Alannah's Breakfast Kafé

Another Breakfast Gem

On a whim, I went to Alannah's Breakfast Kafé (formerly Cafe Napoleon) to check out something that I've heard about. According to some, the cafe serves some of the best catfish in Downtown Memphis. That's a heady claim, considering the competition from places like The Little Tea Shop, Blues City Cafe and Kooky Canuck (it's much more than a burger joint). I wanted to see for myself if the catfish was as good as the hype.
My entrée of choice was the Catfish & Grits with scrambled eggs and wheat toast. Eating catfish for breakfast seems somewhat unusual, but I'll try anything at least once. It isn't more ridiculous than chicken and waffles, a dish that is seemingly on the menus of most diners in the nation. Although I will never fully embrace the concept of either chicken or catfish for breakfast, what I had at Alannah's made a good impression on me.


The foundation of this entrée is the catfish. What I like about it is the seasoning, which has a strong presence of cayenne and black pepper that isn't too spicy despite being very flavorful. The catfish itself is tender to the point that it melts in your mouth, combined with perfectly fried cornmeal breading makes for something very delicious.
As part of my breakfast, the catfish went well with both grits and scrambled eggs. Speaking of the grits, they are swimming in butter (or margarine) so those with heart problems should take note. As a person who loves mixing butter and seafood, the catfish and grits completely hit the spot.

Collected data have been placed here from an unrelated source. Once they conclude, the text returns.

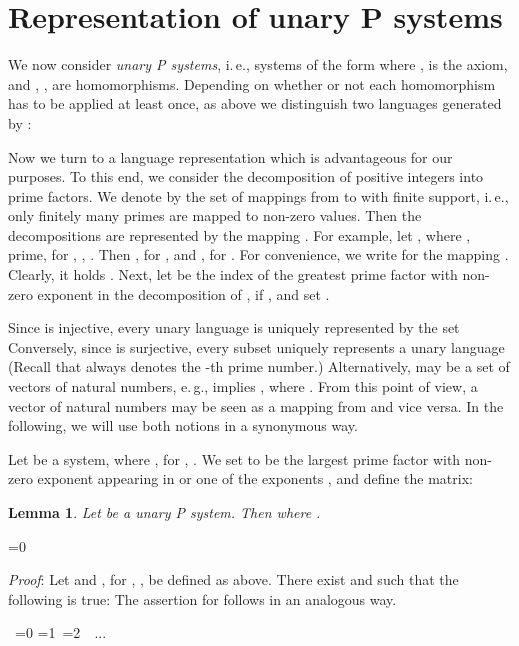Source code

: \documentclass[copyright]{eptcs}
\makeatletter
\newtheorem{lemma}[theorem]{Lemma}
\newcounter{d@proof}\let\thed@proof\relax\setcounter{d@proof}{0}
\newcommand*{\qed}{}
\newenvironment{proof}{\ifnum \value{d@proof}=0{\setcounter{claim}{0}}\else\fi
  \stepcounter{d@proof}\par\noindent
  {\rmfamily\itshape\mdseries Proof\/}:\hspace{\labelsep}\ignorespaces}{\addtocounter{d@proof}{-1}\mbox{}\nolinebreak\hfill~\ifnum \value{d@proof}=0{\qed}\else
    \ifnum \value{d@proof}=1{\qed\nolinebreak\,\nolinebreak\qed}\else
      \ifnum \value{d@proof}=2{\qed\nolinebreak\,\nolinebreak\qed
          \nolinebreak\,\nolinebreak\qed}\else
        {\qed\nolinebreak...\nolinebreak\qed}\fi\fi\fi
  \medbreak
}
\makeatother
\begin{document}
\newpage

\section{Representation of unary P systems}

We now consider \textit{unary P systems}, i.\,e., systems of the form 
where ,  is the axiom, and , , are homomorphisms. Depending on whether or not each homomorphism
has to be applied at least once, as above we distinguish two languages
generated by : 


Now we turn to a language representation which is advantageous for our
purposes. To this end, we consider the decomposition of positive integers
into prime factors. We denote by  the set of mappings from 
to  with finite support, i.\,e., only finitely many primes are
mapped to non-zero values. Then the decompositions are represented by the
mapping . For example, let , where ,  prime,  for , , . Then , for , and , for 
\hbox{}. For convenience, we write  for the mapping . Clearly, it holds \hbox{}. Next, let  be the
index of the greatest prime factor with non-zero exponent in the
decomposition of , if , and set .

Since  is injective, every unary language  is uniquely represented by
the set 
Conversely, since  is
surjective, every subset  uniquely represents a unary language 
(Recall that  always denotes the -th prime number.) Alternatively, 
 may be a set of vectors of natural numbers, e.\,g.,  implies , where . From this point of view, a vector of natural numbers may be
seen as a mapping from  and vice versa. In the following, we will use both
notions in a synonymous way.

\medskip

Let  be a system, where , for , . We set\linebreak
\hbox{}
to be the largest prime factor
with non-zero exponent appearing in  or one of the exponents ,
and define the matrix: 


\medskip

\begin{lemma}
Let  be a unary P system.
Then 
where .
\end{lemma}

\begin{proof}
Let  and , for \hbox{}, , be defined as
above. There exist  and 
 such that
the following is true: 
The assertion for  follows in an analogous way.
\end{proof}
\end{document}
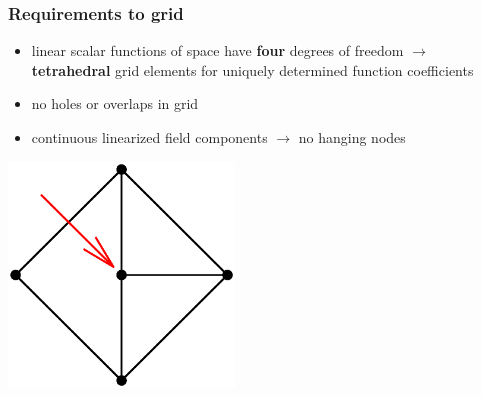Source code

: \documentclass{beamer}
\begin{document}
\begin{frame}
\frametitle{Requirements to grid}
\vspace{-0.5cm}
\begin{itemize}
	\item linear scalar functions of space have \textbf{four} degrees of freedom $\rightarrow$ \textbf{tetrahedral} grid elements for uniquely determined function coefficients
	
	\item no holes or overlaps in grid
		
	\item continuous linearized field components \newline $\rightarrow$ no hanging nodes
	
\end{itemize}
\vspace{-0.6cm} \hspace{0.9cm}\includegraphics[trim={4 1.6 1 0.6cm},clip,width=0.45\textwidth,right]{FIGURES/HangingNode.eps}
\end{frame}

%
\end{document}
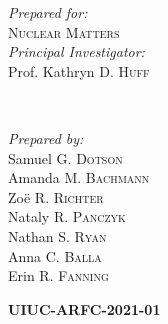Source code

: \begin{titlepage}
       \begin{minipage}{0.45\textwidth}
               \begin{flushleft}
                       \large
                       \textit{Prepared for:}\\
                       \textsc{Nuclear Matters}%
                       \vspace{4mm}\\ %
                       \textit{Principal Investigator:}\\ %
                       Prof. Kathryn D. \textsc{Huff} %
                \end{flushleft}
       \end{minipage}
       ~
       \begin{minipage}{0.45\textwidth}
               \begin{flushright}
                       \large
                       \textit{Prepared by:}\\
                       Samuel G. \textsc{Dotson}\\ %
                       Amanda M. \textsc{Bachmann}\\ %
                       Zo\"{e} R. \textsc{Richter}\\ %
                       Nataly R. \textsc{Panczyk}\\ %
                       Nathan S. \textsc{Ryan}\\ %
                       Anna C. \textsc{Balla}\\ %
                       Erin R. \textsc{Fanning}
               \end{flushright}
    \end{minipage}


    \vspace{.5cm}
    \textsc{\LARGE\bfseries UIUC-ARFC-2021-01} %
    \vspace{0.2cm}



\end{titlepage}
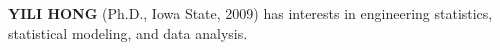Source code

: \documentclass{scspaperproc}
\theoremstyle{scsthe}
\begin{document}
\textbf{\uppercase{Yili Hong}} (Ph.D., Iowa State, 2009) has interests in
engineering statistics, statistical modeling, and data analysis.




\end{document}
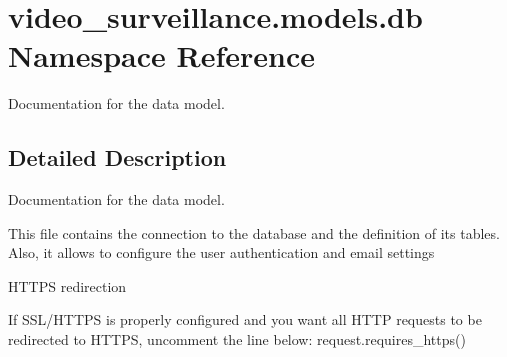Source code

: \hypertarget{namespacevideo__surveillance_1_1models_1_1db}{}\section{video\+\_\+surveillance.\+models.\+db Namespace Reference}
\label{namespacevideo__surveillance_1_1models_1_1db}


Documentation for the data model.  




\subsection{Detailed Description}
Documentation for the data model. 

This file contains the connection to the database and the definition of its tables. Also, it allows to configure the user authentication and email settings

H\+T\+T\+PS redirection

If S\+S\+L/\+H\+T\+T\+PS is properly configured and you want all H\+T\+TP requests to be redirected to H\+T\+T\+PS, uncomment the line below\+: request.\+requires\+\_\+https() 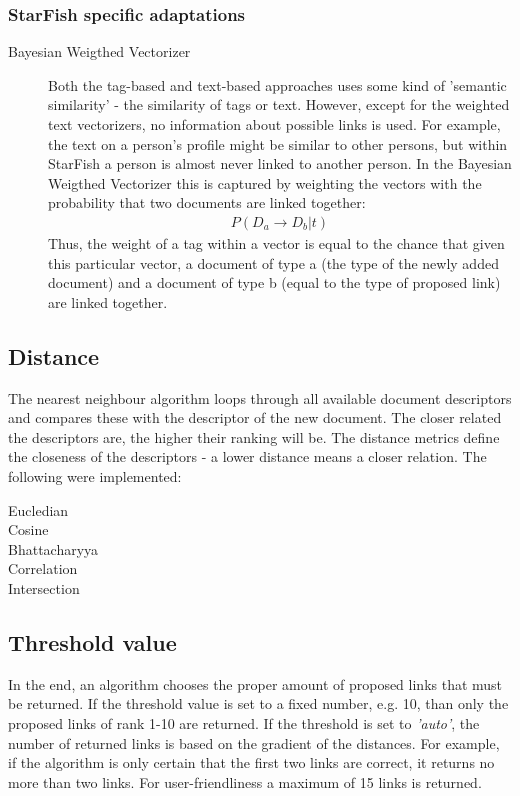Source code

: \subsubsection{StarFish specific adaptations}
\begin{description}
\item[Bayesian Weigthed Vectorizer] Both the tag-based and text-based approaches uses some kind of 'semantic similarity' - the similarity of tags or text. However, except for the weighted text vectorizers, no information about possible links is used. For example, the text on a person's profile might be similar to other persons, but within StarFish a person is almost never linked to another person. In the Bayesian Weigthed Vectorizer this is captured by weighting the vectors with the probability that two documents are linked together:
\begin{align}
\nonumber P(D_a \rightarrow D_b | t)
\end{align}
Thus, the weight of a tag within a vector is equal to the chance that given this particular vector, a document of type a (the type of the newly added document) and a document of type b (equal to the type of proposed link) are linked together.
\end{description}

\subsection{Distance}
The nearest neighbour algorithm loops through all available document descriptors and compares these with the descriptor of the new document. The closer related the descriptors are, the higher their ranking will be. The distance metrics define the closeness of the descriptors - a lower distance means a closer relation. The following were implemented:

\begin{description}
\item[Eucledian]
\item[Cosine]
\item[Bhattacharyya]
\item[Correlation]
\item[Intersection]
\end{description}

\subsection{Threshold value}
In the end, an algorithm chooses the proper amount of proposed links that must be returned. If the threshold value is set to a fixed number, e.g. 10, than only the  proposed links of rank 1-10 are returned. If the threshold is set to \emph{'auto'}, the number of returned links is based on the gradient of the distances. For example, if the algorithm is only certain that the first two links are correct, it returns no more than two links. For user-friendliness a maximum of 15 links is returned. 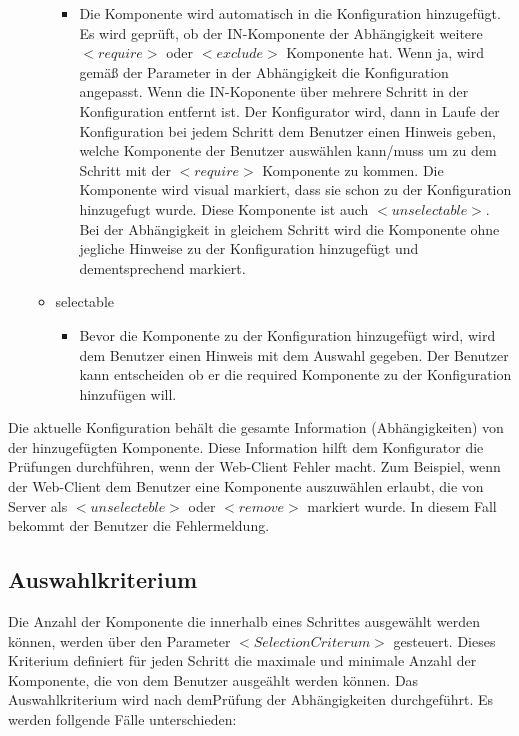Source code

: \documentclass{article}
\begin{document}
\begin{itemize}
\begin{itemize}
        \begin{itemize}
          \item Die Komponente wird automatisch in die Konfiguration hinzugef\"ugt.
          Es wird gepr\"uft, ob der IN-Komponente der Abh\"angigkeit weitere
          $<require>$ oder $<exclude>$ Komponente hat. Wenn ja, wird gem\"a\ss{} der
          Parameter in der Abh\"angigkeit die Konfiguration angepasst. Wenn die
          IN-Koponente über mehrere Schritt in der Konfiguration entfernt ist. Der
          Konfigurator wird, dann in Laufe der Konfiguration bei jedem Schritt dem
          Benutzer einen Hinweis geben, welche Komponente der Benutzer ausw\"ahlen
          kann/muss um zu dem Schritt mit der $<require>$ Komponente zu kommen. Die
          Komponente wird visual markiert, dass sie schon zu der Konfiguration
          hinzugefugt wurde. Diese Komponente ist auch $<unselectable>$. Bei der
          Abh\"angigkeit in gleichem Schritt wird die Komponente ohne jegliche
          Hinweise zu der Konfiguration hinzugef\"ugt und dementsprechend markiert.
        \end{itemize}
    
        \item selectable
    
        \begin{itemize}
            \item Bevor die Komponente zu der Konfiguration hinzugef\"ugt wird, wird
            dem Benutzer einen Hinweis mit dem Auswahl gegeben. Der Benutzer kann
            entscheiden ob er die required Komponente zu der Konfiguration
            hinzuf\"ugen will.
        \end{itemize}
    \end{itemize}
\end{itemize}

Die aktuelle Konfiguration beh\"alt die gesamte Information (Abh\"angigkeiten)
von der hinzugef\"ugten Komponente. Diese Information hilft dem Konfigurator die
Pr\"ufungen durchf\"uhren, wenn der Web-Client Fehler macht. Zum Beispiel, wenn
der Web-Client dem Benutzer eine Komponente auszuw\"ahlen erlaubt, die von
Server als $<unselecteble>$ oder $<remove>$ markiert wurde. In diesem Fall
bekommt der Benutzer die Fehlermeldung.

\subsection{Auswahlkriterium}

Die Anzahl der Komponente die innerhalb eines Schrittes ausgew\"ahlt werden
können, werden über den Parameter $<SelectionCriterum>$ gesteuert. Dieses
Kriterium definiert für jeden Schritt die maximale und minimale Anzahl der
Komponente, die von dem Benutzer ausge\"ahlt werden k\"onnen. Das Auswahlkriterium 
wird nach demPr\"ufung der Abh\"angigkeiten durchgeführt. Es werden follgende F\"alle
unterschieden:\\\\
\end{document}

The eggs are a bit bland, but I consider it a good thing because I don't want it conflicting with the catfish. To make a long story short, Alannah's Catfish & Grits is great and worthy of its praises.
In addition to breakfast, Alannah's also serves lunch with a menu of Soul Food and barbecue. The former consists of familiar staples like fried chicken, pork chops, green beans and black-eyed peas. The "Q" comes from Interstate Barbecue, not exactly a favorite of mine but appeals to tourists and some of my friends. Despite serving lunch, the other favorite among Yelp reviewers is the chicken and waffles. If it's as good as its catfish and grits, I'll have something to look forward to on my next visit.
Run primarily by owners Ollie and Stephanie McDowell (the restaurant is named after their daughter), the service at Alannah's Breakfast Kafé is very friendly and attentive. Mrs. McDowell did a good job of taking care of me throughout my breakfast, making sure that I had everything I needed. The restaurant (on Main St. across from the Renaissance Apartments and Wrapzody) is very clean and cozy, so most would feel comfortable dining there. With it being far from the popular parts of Downtown Memphis (Beale Street, South Main Arts District, etc.), I hope my friends and others will take the time to discover the good food at Alannah's.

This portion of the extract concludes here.